Pandemi öncesi yapay organ modelleriyle göğüs kanseri ve birtakım virütik akciğer hastalıkları hakkında çalışmalar yürüttüklerini de kaydeden Prof. Dr. Unutmaz, “Örneğin göğüs kanserinde dokunun içine hücreler nasıl girebiliyor, öteki doku hücreleriyle nasıl bir bağ arasındaler, bunları anlamamız gerekiyordu. Onun üzerine 3d basım yapıyorduk. Bu çalışmaların sonuçlarını da epey yakın bir tarihte yayınlayacağız. Onun haricinde akciğerde virüsler akciğer dokusuna nasıl giriyor, bütün akciğerin nefes borusu kısımlarını vs, basarak test ediyorduk. Alışılmış Covid sürecinde biraz Covid için de çalıştık bu türlü. bir daha bağırsaklar hayli kıymetli. Zira bağırsakların ortasında bakteriler yaşıyor. O ortamı simüle etmeye çalışıyoruz, modellemeye çalışıyoruz laboratuvarda. sıradan ilerledik bu bahiste.

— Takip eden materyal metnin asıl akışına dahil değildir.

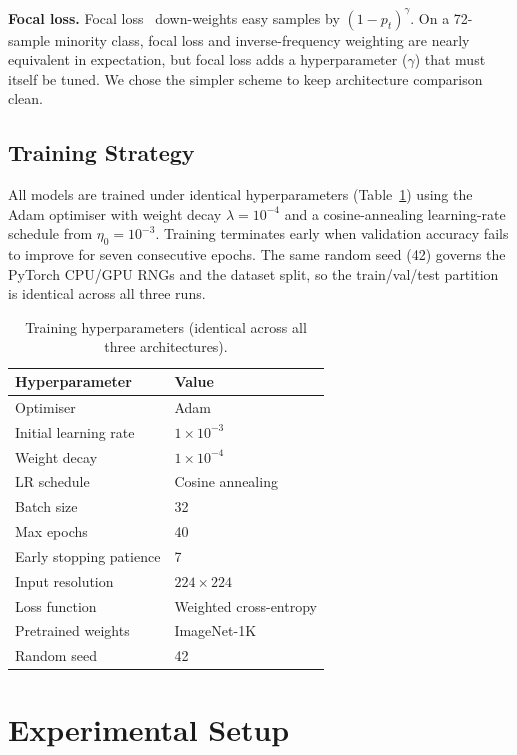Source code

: \documentclass[conference,10pt]{IEEEtran}
\begin{document}
\textbf{Focal loss.} Focal loss~\cite{linfocal2017} down-weights easy
samples by $(1-p_t)^\gamma$. On a 72-sample minority class, focal loss and
inverse-frequency weighting are nearly equivalent in expectation, but focal
loss adds a hyperparameter ($\gamma$) that must itself be tuned. We chose
the simpler scheme to keep architecture comparison clean.

\subsection{Training Strategy}

All models are trained under identical hyperparameters
(Table~\ref{tab:hyperparams}) using the Adam optimiser with weight decay
$\lambda=10^{-4}$ and a cosine-annealing learning-rate schedule from
$\eta_0=10^{-3}$. Training terminates early when validation accuracy fails to
improve for seven consecutive epochs. The same random seed (42) governs the
PyTorch CPU/GPU RNGs and the dataset split, so the train/val/test partition
is identical across all three runs.

\begin{table}[t]
\centering
\caption{Training hyperparameters (identical across all three architectures).}
\label{tab:hyperparams}
\renewcommand{\arraystretch}{1.15}
\begin{tabular}{ll}
\toprule
\textbf{Hyperparameter} & \textbf{Value} \\
\midrule
Optimiser              & Adam \\
Initial learning rate  & $1\times10^{-3}$ \\
Weight decay           & $1\times10^{-4}$ \\
LR schedule            & Cosine annealing \\
Batch size             & 32 \\
Max epochs             & 40 \\
Early stopping patience & 7 \\
Input resolution       & $224\times224$ \\
Loss function          & Weighted cross-entropy \\
Pretrained weights     & ImageNet-1K \\
Random seed            & 42 \\
\bottomrule
\end{tabular}
\end{table}

\section{Experimental Setup}\label{sec:exp}
\end{document}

Alışılmış ki epey kompleks sistemler, şu anda geliştirme evresindeyiz ancak kanserle alakalı olan çalışmamız, bilhassa ilaç seçimi için epeyce yakında ilaç firmaları tarafınca kullanılmaya başlanacak diye düşünüyorum” biçiminde konuştu.

İLAÇ MUŞTUSU

Türkiye’de insanların maske kullanmasına Amerikalılardan epeyce daha fazla dikkat ettiğini gözlemlediğini söyleyen Prof. Dr. Unutmaz, Covid-19 ilacının yaz ortasında ya da en geç sonbaharda piyasaya çıkacağını düşündüğü belirtti. Aslında grip için geliştirilen lakin Covid-19 tedavisindeki etkinliği denenen molnupiravir isimli ilaca dair Faz 3 çalışmalarının bitmek üzere olduğunu vurgulayan Prof. Dr. Unutmaz, kelamlarını şu biçimde sürdürdü:

“Merck firması Faz 3 çalışmalarını Mayıs’ta bitirecekti lakin biraz gecikme oldu galiba. Çok kısa müddette bu sonuçlar açıklanacaktır diye düşünüyorum. Hayvan deneyleri, Faz 1 ve Faz 2’de fazlaca âlâ sonuçlar çıktı. Çok süratli bir biçimde durduruyor virüsü. Öteki büyük firmaların da bu biçimde faz çalışmaları var. Maalesef uzun sürüyor bu çalışmalar ve bir de yanlış bir strateji yürüttük Covid pandemisinde. Çok büyük bir aciliyet vardı, var olan ilaçları test etmekle dayanılmaz bir güç harcadık. Örneğin hidroksiklorokin, hiç çalışmadığı belirli olan bir ilacı tekraren test ettik, vakit kaybettik. Ben epey tesirli ilaçlar çıkacağından eminim. Tahminen bu yaz, tahminen sonbahara gerçek.”

“İNGİLTERE’DE HİNT VARYANTI BASKIN HALE GELDİ”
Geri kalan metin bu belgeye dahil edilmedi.